The Hyperborea in the comics is the mythical "land beyond the North Wind."  It is described as a temperate paradise where the weather is impossibly warm and the land green and fertile.  Everyone in Hyperborea is said to be immortal.  When Conan goes there to see for himself, he discovers that this is true--but only if you are one of the noble Witchmen. Everyone else is a slave. The land he discovers is the very picture of a dystopia masquerading as an utopia. Even the Witchmen eventually grow so old, bored, and careless that they take their own lives along with those of their entire retinue of servants, servitors, and slaves.

Conan and his Aesir companions, of course, become slaves forced to fight in drug-addled stupors in the gladiatorial arenas, until Conan wakes up one day and battles his way free from the mad land.

So what occurred to me as I thought this over was this: why can't both Hyperboreas exist in the Hyborian Age? The one we see in the pastiches of de Camp and Carter, based on the sketchy notes Howard gave us, is "Lower Hyperborea," or Hyperborea proper.  This is the land most people know as Hyperborea--grim, gray, forbidding, full of rude stone towers and fortresses, ruled by evil Witchmen who act as cruel taskmasters over everyone in the land.

North of Lower Hyperborea, beyond the North Winds and only accessible by those who know its secrets (which, naturally, includes only the Witchmen), is Upper Hyperborea. This is the fertile, beautiful land that masquerades as a paradise but really is a land of nobles who have become degenerate in their easy complacency, bored with life and playing with slaves like puppets in desperation for some amusement. This is where the Witchmen go to retire when they've got more power than they can drink and have tired of the cold lands of Lower Hyperborea.

For most people, Upper Hyperborea is a myth, a legend and nothing more.
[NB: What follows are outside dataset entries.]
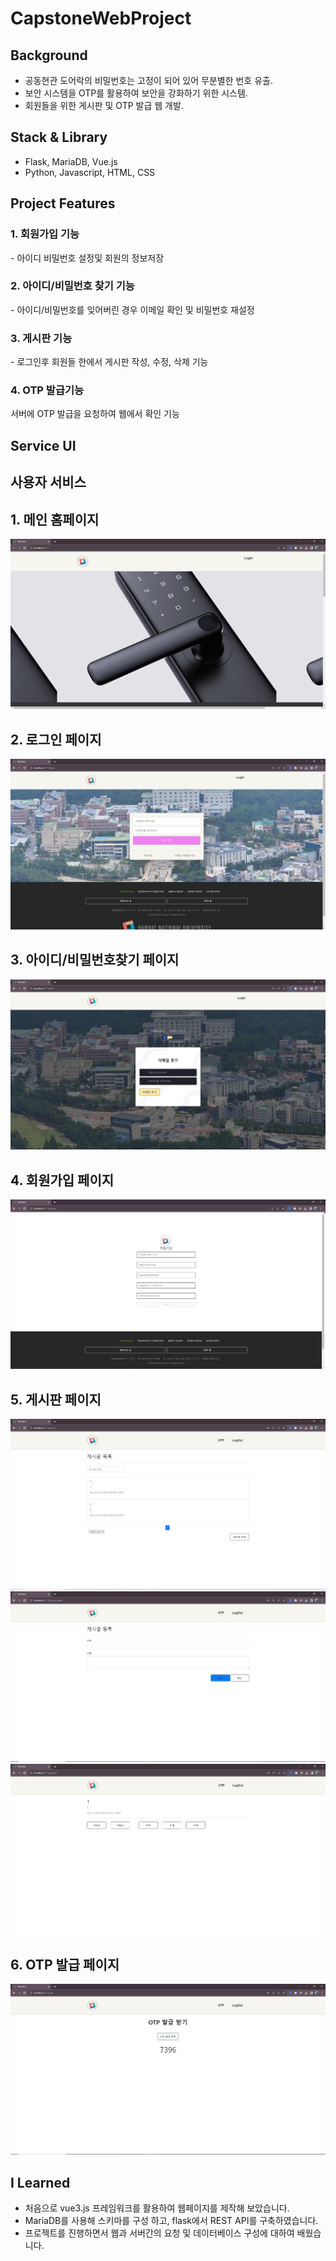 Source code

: # CapstoneWebProject

## Background

- 공동현관 도어락의 비밀번호는 고정이 되어 있어 무분별한 번호 유출.
- 보안 시스템을 OTP를 활용하여 보안을 강화하기 위한 시스템.
- 회원들을 위한 게시판 및 OTP 발급 웹 개발.

## Stack & Library
- Flask, MariaDB,  Vue.js
- Python, Javascript, HTML, CSS

##  Project Features

### 1. 회원가입 기능

<aside>
- 아이디 비밀번호 설정및 회원의 정보저장
</aside>


### 2. 아이디/비밀번호 찾기 기능

<aside>
- 아이디/비밀번호를 잊어버린 경우 이메일 확인 및 비밀번호 재설정
</aside>


### 3. 게시판 기능

<aside>
- 로그인후 회원들 한에서 게시판 작성, 수정, 삭제 기능
</aside>

### 4. OTP 발급기능

<aside>
서버에 OTP 발급을 요청하여 웹에서 확인 기능
</aside>

## Service UI

## 사용자 서비스

## 1. 메인 홈페이지
<img src="./rd_img/1.PNG">

## 2. 로그인 페이지
<img src="./rd_img/2.PNG">

## 3. 아이디/비밀번호찾기 페이지
<img src="./rd_img/4.PNG">

## 4. 회원가입 페이지
<img src="./rd_img/3.PNG">

## 5. 게시판 페이지
<img src="./rd_img/5.PNG">
<img src="./rd_img/6.PNG">
<img src="./rd_img/7.PNG">

## 6. OTP 발급 페이지
<img src="./rd_img/8.PNG">

## I Learned

- 처음으로 vue3.js 프레임워크를 활용하여 웹페이지를 제작해 보았습니다.
- MariaDB를 사용해 스키마를 구성 하고, flask에서 REST API를 구축하였습니다.
- 프로젝트를 진행하면서 웹과 서버간의 요청 및 데이터베이스 구성에 대하여 배웠습니다. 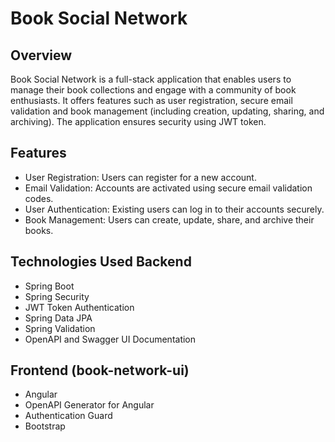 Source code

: # Book Social Network

## Overview
Book Social Network is a full-stack application that enables users to manage their book collections and engage with a community of book enthusiasts. It offers features such as user registration, secure email validation and book management (including creation, updating, sharing, and archiving). The application ensures security using JWT token. 

## Features
* User Registration: Users can register for a new account.
* Email Validation: Accounts are activated using secure email validation codes.
* User Authentication: Existing users can log in to their accounts securely.
* Book Management: Users can create, update, share, and archive their books.

## Technologies Used Backend
* Spring Boot
* Spring Security
* JWT Token Authentication
* Spring Data JPA
* Spring Validation
* OpenAPI and Swagger UI Documentation

## Frontend (book-network-ui)
* Angular
* OpenAPI Generator for Angular
* Authentication Guard
* Bootstrap
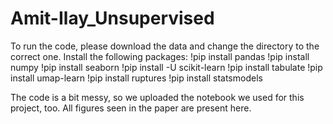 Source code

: # Amit-Ilay_Unsupervised

To run the code, please download the data and change the directory to the correct one.
Install the following packages:
  !pip install pandas
  !pip install numpy
  !pip install seaborn
  !pip install -U scikit-learn
  !pip install tabulate
  !pip install umap-learn
  !pip install ruptures
  !pip install statsmodels

The code is a bit messy, so we uploaded the notebook we used for this project, too.
All figures seen in the paper are present here.

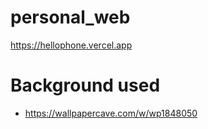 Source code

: # personal_web

https://hellophone.vercel.app

# Background used
- https://wallpapercave.com/w/wp1848050
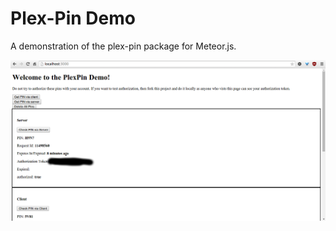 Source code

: # Plex-Pin Demo
A demonstration of the plex-pin package for Meteor.js.

![alt-text](https://raw.githubusercontent.com/jrudio/meteor-plex-pin-demo/master/images/plexpindemo-demoapp.png "Demo")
Since only the Witchmen and slaves ever go there, and no slaves ever return, whispered stories (likely spread by that very rare escaped slave, or a Witchman who comes back for some reason) are all the knowledge anyone has about this northern wonderland, which leads to speculation that it is truly a paradise.

So there you have it.  That's my reconciliation of the Dark Horse Comics Hyperborea with that presented in the de Camp/Carter pastiches and Howard's own notes. You can, of course, ignore it and blow it off (and I'm sure many will) but it works for me, and seems very Howardian to my mind. It also lends a neatly increased air of mystery to the land to the north.